Downloading Genomes from NCBI¶
This page describes some typical use cases for downloading genomes from NCBI using the pyani download
subcommand. This command downloads all assembled genomes found beneath a given taxon identifier, at the NCBI GenBank database. You will need to know the NCBI taxon ID for each taxon you wish to download.
Attention
To use their online resources programmatically, NCBI require that you provide your email address for contact purposes if jobs go wrong, and for their own usage statistics. This should be specified with the --email <EMAIL ADDRESS>
argument of pyani download
.
For more information about the pyani download
subcommand, please see the pyani download page, or issue the command pyani download -h
to see the inline help.
Download all genomes in a single taxon¶
The basic form of the command is:
pyani download --email my.email@my.domain -t <TAXON_ID> -o <OUTPUT_DIRECTORY>
This instructs pyani
to use the download
subcommand to obtain all available genome assemblies below the taxon ID <TAXON_ID>
, passed with the -t
argument, and place the downloaded files - along with label and class information files created by pyani
in the subdirectory <OUTPUT_DIRECTORY>
, passed with the -o
argument.
For example, if we wished to download all available assemblies for the bacterium Pseudomonas flexibilis we would identify the taxon ID to be 706570, and use this as the argument to -t
, placing the output in a convenient subdirectory (e.g. genomes
, the argument to -o
), with the command:
$ pyani download --email my.email@my.domain -t 706570 -o genomes
GCF_900155995.1_IMG-taxon_2681812811_annotated_assembly_genomic.fna.gz: 2097152it [00:00, 3224293.90it/s]

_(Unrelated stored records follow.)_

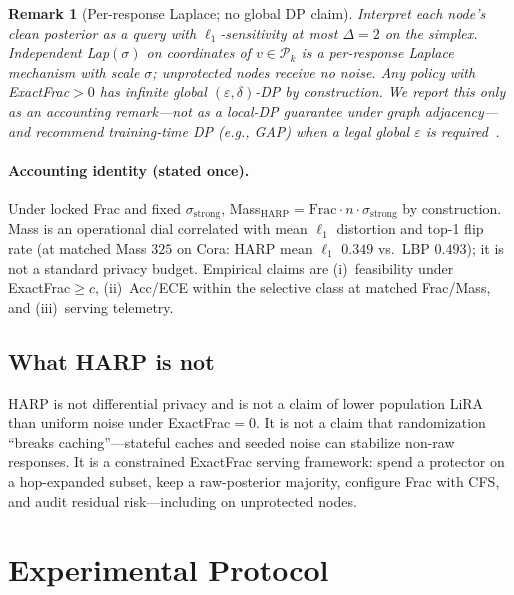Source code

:\documentclass[conference]{IEEEtran}
\newtheorem{remark}{Remark}
\begin{document}
\begin{remark}[Per-response Laplace; no global DP claim]
\label{thm:local-eps}
Interpret each node's clean posterior as a query with $\ell_1$-sensitivity at most $\Delta{=}2$ on the simplex.
Independent Lap$(\sigma)$ on coordinates of $v\in\mathcal{P}_k$ is a per-response Laplace mechanism with scale $\sigma$; unprotected nodes receive no noise.
Any policy with ExactFrac$>0$ has infinite \emph{global} $(\varepsilon,\delta)$-DP by construction.
We report this only as an accounting remark---not as a local-DP guarantee under graph adjacency---and recommend training-time DP (e.g., GAP) when a legal global $\varepsilon$ is required~\cite{sajadmanesh2023gap}.
\end{remark}
\paragraph{Accounting identity (stated once).}
\label{para:mass-identity}
Under locked Frac and fixed $\sigma_{\mathrm{strong}}$, Mass$_{\mathrm{HARP}}=\mathrm{Frac}\cdot n\cdot\sigma_{\mathrm{strong}}$ by construction.
Mass is an operational dial correlated with mean $\ell_1$ distortion and top-1 flip rate (at matched Mass $325$ on Cora: HARP mean $\ell_1$ $0.349$ vs.\ LBP $0.493$); it is not a standard privacy budget.
Empirical claims are (i)~feasibility under ExactFrac$\ge c$, (ii)~Acc/ECE within the selective class at matched Frac/Mass, and (iii)~serving telemetry.

\subsection{What HARP is not}
HARP is not differential privacy and is not a claim of lower population LiRA than uniform noise under ExactFrac$=0$.
It is not a claim that randomization ``breaks caching''---stateful caches and seeded noise can stabilize non-raw responses.
It is a constrained ExactFrac serving framework: spend a protector on a hop-expanded subset, keep a raw-posterior majority, configure Frac with CFS, and audit residual risk---including on unprotected nodes.


\section{Experimental Protocol}
\label{sec:protocol}
\end{document}
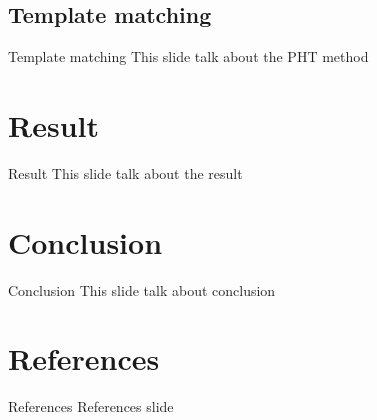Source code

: \documentclass{beamer}
\begin{document}
\subsection{Template matching}
\begin{frame}{Template matching}
	This slide talk about the PHT method
\end{frame}
\section{Result}
\begin{frame}{Result}
	This slide talk about the result
\end{frame}
\section{Conclusion}
\begin{frame}{Conclusion}
	This slide talk about conclusion
\end{frame}
\section{References}
\begin{frame}{References}
	References slide
\end{frame}
\end{document}
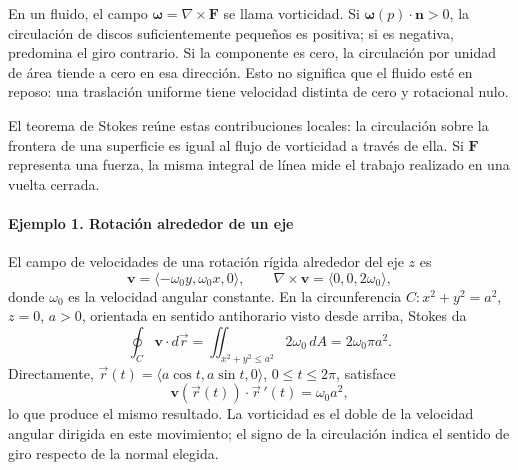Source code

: \begin{center}
\begin{minipage}{.94\textwidth}
\centering
\begingroup\shorthandoff{>}
\endgroup
\end{minipage}
\end{center}

En un fluido, el campo $\boldsymbol\omega=\nabla\times\mathbf F$ se llama vorticidad. Si $\boldsymbol\omega(p)\cdot\mathbf n>0$, la circulación de discos suficientemente pequeños es positiva; si es negativa, predomina el giro contrario. Si la componente es cero, la circulación por unidad de área tiende a cero en esa dirección. Esto no significa que el fluido esté en reposo: una traslación uniforme tiene velocidad distinta de cero y rotacional nulo.

El teorema de Stokes reúne estas contribuciones locales: la circulación sobre la frontera de una superficie es igual al flujo de vorticidad a través de ella. Si $\mathbf F$ representa una fuerza, la misma integral de línea mide el trabajo realizado en una vuelta cerrada.

\paragraph{Ejemplo 1. Rotación alrededor de un eje}
El campo de velocidades de una rotación rígida alrededor del eje $z$ es
\[
\mathbf v=\langle-\omega_0 y,\omega_0 x,0\rangle,
\qquad \nabla\times\mathbf v=\langle0,0,2\omega_0\rangle,
\]
donde $\omega_0$ es la velocidad angular constante. En la circunferencia $C:x^2+y^2=a^2$, $z=0$, $a>0$, orientada en sentido antihorario visto desde arriba, Stokes da
\[
\oint_C\mathbf v\cdot d\vec r=\iint_{x^2+y^2\leq a^2}2\omega_0\,dA
=2\omega_0\pi a^2.
\]
Directamente, $\vec r(t)=\langle a\cos t,a\sin t,0\rangle$, $0\leq t\leq2\pi$, satisface
\[
\mathbf v(\vec r(t))\cdot\vec r\,'(t)=\omega_0 a^2,
\]
lo que produce el mismo resultado. La vorticidad es el doble de la velocidad angular dirigida en este movimiento; el signo de la circulación indica el sentido de giro respecto de la normal elegida.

GCF_900155995.1_IMG-taxon_2681812811_annotated_assembly_hashes.txt: 1048576it [00:00, 110097041.36it/s]
GCF_900101515.1_IMG-taxon_2596583557_annotated_assembly_genomic.fna.gz: 2097152it [00:00, 3125724.89it/s]
GCF_900101515.1_IMG-taxon_2596583557_annotated_assembly_hashes.txt: 1048576it [00:00, 55139621.76it/s]
GCA_001312105.1_ASM131210v1_genomic.fna.gz: 1048576it [00:00, 1519534.52it/s]
GCA_001312105.1_ASM131210v1_hashes.txt: 1048576it [00:00, 272426072.29it/s]
GCF_000806415.1_ASM80641v1_genomic.fna.gz: 2097152it [00:00, 3097667.41it/s]
GCF_000806415.1_ASM80641v1_hashes.txt: 1048576it [00:00, 129632638.05it/s]
GCF_000802425.1_ASM80242v1_genomic.fna.gz: 2097152it [00:00, 2973018.02it/s]
GCF_000802425.1_ASM80242v1_hashes.txt: 1048576it [00:00, 233590743.10it/s]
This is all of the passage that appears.